The Hairgirls | Teen Ink

The Hairgirls

January 15, 2024
By Anonymous

I was the ugliest little eleven year old in existence. No one had ever lived that was more gross or more ugly than I was, and it was all my mom’s fault.

I had woken up an hour early that day, shoving a pink, crusty iPad into my mother's face. The iPad showed a photo of a young woman with two intricately-done French braids framing her neck, like gorgeous golden cobras. I practically begged my mom to try it on my hair. Nevermind the fact that it had gone unbrushed for the past three months. Nevermind the fact that the only braid she could do was a three-stranded one.

Now, we were in the bathroom. A sour feeling was forming in the pit of my stomach. She must have noticed, because she said to me, I know it’s not perfect. She said she knew I wanted something better. But I was not listening.

I brought a tentative hand up to one of the braids she had done. It tangled its way down my scalp, sticking up at odd ends and pulling on the flesh. The other drooped meekly, threatening to unravel. Craning my neck, I found her eyes in the mirror. The motion pulled at the various knots in my hair.

I wanted these braids to be beautiful. I needed it. But they weren’t. They just weren’t.

I wordlessly pushed past her to the basement. She called after me. She said, you better like them, because I’m not doing them again. We were silent all the way to school.

In elementary school, people would rather consume vomit-flavored jelly beans than admit to staring at you, but as I entered the building, I knew all eyes were on me. I just knew it.

I met the Hairgirls that day. They were normal enough, as sixth-grade girls went. The one with bright, red hair and eyes that betrayed her childhood was named Carmen. She seemed to be the leader of the three. The other two I did not pay attention to. I only noticed their identical syrupy hair and their fidgeting as they awaited Carmen’s commands. These three were like cats, I thought. They were a clutter, and they were my ticket to being liked. I decided they would be my friends for the year.

Together, the Hairgirls and I walked to our new classroom. I observed the way Unnoticeable Girl Number One’s backpack jumped as she bounded beside Carmen. 

“Carmen,” she said, “Car-uh-men, you’re coming to my house after school, right?” 

I frowned. 

Instead of answering, Carmen said, “You see that girl’s jacket? What is that?”

She cursed? Gross.

I padded after them, snaking a hand through my braids. The Hairgirls had the most beautiful hair I had ever seen. Carmen had hers pulled back in a bun that waved in all directions, in all the right ways. Her lackeys had long, straight hair that looked loved. Their mothers probably brushed it every morning. My hand tightened on my backpack strap.

The table the girls chose in the classroom was round and sat directly next to the boys’ spot. I felt the dread build as I saw them interact with each other. I didn’t want to talk to the boys. Panicked, I distracted myself by pulling up a chair to the already-full table. It just barely fit.
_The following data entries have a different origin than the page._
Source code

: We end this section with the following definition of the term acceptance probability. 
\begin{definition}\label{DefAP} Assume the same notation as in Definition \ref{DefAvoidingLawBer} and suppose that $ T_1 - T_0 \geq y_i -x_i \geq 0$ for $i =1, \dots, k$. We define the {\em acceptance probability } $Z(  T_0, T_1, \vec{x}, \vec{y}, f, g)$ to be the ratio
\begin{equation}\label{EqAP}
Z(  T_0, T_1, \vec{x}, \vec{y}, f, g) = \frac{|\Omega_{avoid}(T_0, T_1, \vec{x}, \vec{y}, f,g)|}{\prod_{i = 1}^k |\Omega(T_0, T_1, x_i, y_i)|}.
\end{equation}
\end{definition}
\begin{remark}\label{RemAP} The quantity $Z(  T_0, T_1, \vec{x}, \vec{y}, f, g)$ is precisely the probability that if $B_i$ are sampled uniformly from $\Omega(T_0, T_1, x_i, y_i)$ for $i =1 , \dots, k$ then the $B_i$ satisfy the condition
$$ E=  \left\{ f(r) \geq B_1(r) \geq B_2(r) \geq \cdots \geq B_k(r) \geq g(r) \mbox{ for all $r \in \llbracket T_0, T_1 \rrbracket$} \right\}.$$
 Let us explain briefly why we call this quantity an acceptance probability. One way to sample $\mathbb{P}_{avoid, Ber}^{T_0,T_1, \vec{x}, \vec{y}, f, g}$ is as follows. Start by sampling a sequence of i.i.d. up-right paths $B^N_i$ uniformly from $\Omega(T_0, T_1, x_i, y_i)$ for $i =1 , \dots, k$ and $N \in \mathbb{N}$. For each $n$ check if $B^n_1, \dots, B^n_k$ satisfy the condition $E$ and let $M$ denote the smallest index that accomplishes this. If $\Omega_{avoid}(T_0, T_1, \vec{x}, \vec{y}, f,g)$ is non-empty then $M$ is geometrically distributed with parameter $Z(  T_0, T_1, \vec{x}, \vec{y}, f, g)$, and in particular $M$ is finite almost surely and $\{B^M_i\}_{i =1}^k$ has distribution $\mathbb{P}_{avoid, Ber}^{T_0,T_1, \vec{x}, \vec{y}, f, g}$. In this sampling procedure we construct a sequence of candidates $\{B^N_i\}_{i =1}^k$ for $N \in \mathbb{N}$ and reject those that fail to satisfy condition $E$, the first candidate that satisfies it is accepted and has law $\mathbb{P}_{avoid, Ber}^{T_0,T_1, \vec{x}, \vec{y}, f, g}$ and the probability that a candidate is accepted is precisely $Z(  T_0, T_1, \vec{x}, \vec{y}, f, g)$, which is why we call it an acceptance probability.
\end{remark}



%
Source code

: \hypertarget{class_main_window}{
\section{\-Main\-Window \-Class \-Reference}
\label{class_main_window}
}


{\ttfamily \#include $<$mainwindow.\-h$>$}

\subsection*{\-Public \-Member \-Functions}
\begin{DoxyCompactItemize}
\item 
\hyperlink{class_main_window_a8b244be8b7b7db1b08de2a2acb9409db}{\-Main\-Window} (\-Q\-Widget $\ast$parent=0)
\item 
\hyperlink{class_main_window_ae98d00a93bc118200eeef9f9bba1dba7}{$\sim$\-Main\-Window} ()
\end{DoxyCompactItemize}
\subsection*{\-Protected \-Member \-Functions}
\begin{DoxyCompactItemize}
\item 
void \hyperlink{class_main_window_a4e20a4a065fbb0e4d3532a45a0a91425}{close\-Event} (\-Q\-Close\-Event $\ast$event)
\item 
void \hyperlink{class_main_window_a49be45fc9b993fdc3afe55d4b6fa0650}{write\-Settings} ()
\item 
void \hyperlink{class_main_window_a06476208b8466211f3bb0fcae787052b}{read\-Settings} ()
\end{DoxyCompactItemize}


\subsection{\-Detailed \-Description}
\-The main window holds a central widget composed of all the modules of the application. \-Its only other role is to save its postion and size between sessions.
Today, we were doing icebreakers, which meant awkward silences as our teacher tried desperately to get us to say anything. Suddenly, we all had dogs, and all our favorite colors were blue. I was writing down my three favorite things on my Get-To-Know-Me activity sheet when I noticed that Carmen was not writing anything. The other girls weren’t, either. Instead, they were all staring at me. Slow as a sloth on a two-lane highway, I set down my pencil. The smile I gave them cursed all their mothers, but they didn’t know that. The next topic of conversation was on who-was-dating-who. We did not finish the activity.

Lunch was a repeat of the table situation. Now, I was squished between a boy I did not know and Unnoticeable Girl Number Two. They passed food to each other by reaching around me. I heard snickers behind my back and the crinkling of a Fruit Roll-Up wrapper. They were flirting. I wanted to chop off their hands.

It was recess when the girls decided to abandon me. They ran off giggling, leaving me sitting on a bench that would give any child premature arthritis. Did they not notice when I said I wanted to chill here for the block? Didn’t they know that when your friends sit down and do nothing, you’re not supposed to do anything either? Everyone in this school hated me.

I watched them from across the blacktop basketball court. Currently, they were berating a girl for her questionable neon purple shoes and sparkly tutu. The fact that they were so unabashedly mocking her shocked me; hadn’t their mothers ever told them not to judge? These girls were so weird. Tutu girl was, too. How hard was it to stand up to bullies? I stayed glued to my seat.

After recess, I ran into some other girls in the bathroom. They were sitting on the grimy tiled floor, holding hands and laying out Pokémon cards. Their hair was long and short and in-between, and one girl’s braid touched the filthy floor, I noted. I stepped up to the only mirror in the room.

“Your braids are pretty,” one of them said. 

I ignored it. 

“They’re so good, who did them?” another asked. 

I ignored it. 

Their opinions weren’t important. They weren’t the Hairgirls. Besides, I knew they meant none of it. I started undoing the knots, careful to keep my gaze on the mirror. A hand landed on my shoulder, and I whipped around to see all of them staring at me. All of those disgusting girls. I was roadkill. They were my vultures.

I forced my way past them, trying to escape their gazes of pity. My hair was half undone now, and falling rapidly. Childlike laughter emanated from the bathroom as I fled. I chanced a glance back. A glimpse of hands grasping hands and hair spinning wildly brought me to the edge of the doorframe. They were dancing. Those disgusting girls were dancing. They seemed to be having real fun, too.

Maybe a part of me should have realized I was being hypocritical just then. Maybe I should have realized that not everyone was out to get me and that I needed to change. Maybe I should have realized they were just trying to be nice. They were just girls, after all.

They were just girls.

Gross, disgusting girls.

I took out my hair.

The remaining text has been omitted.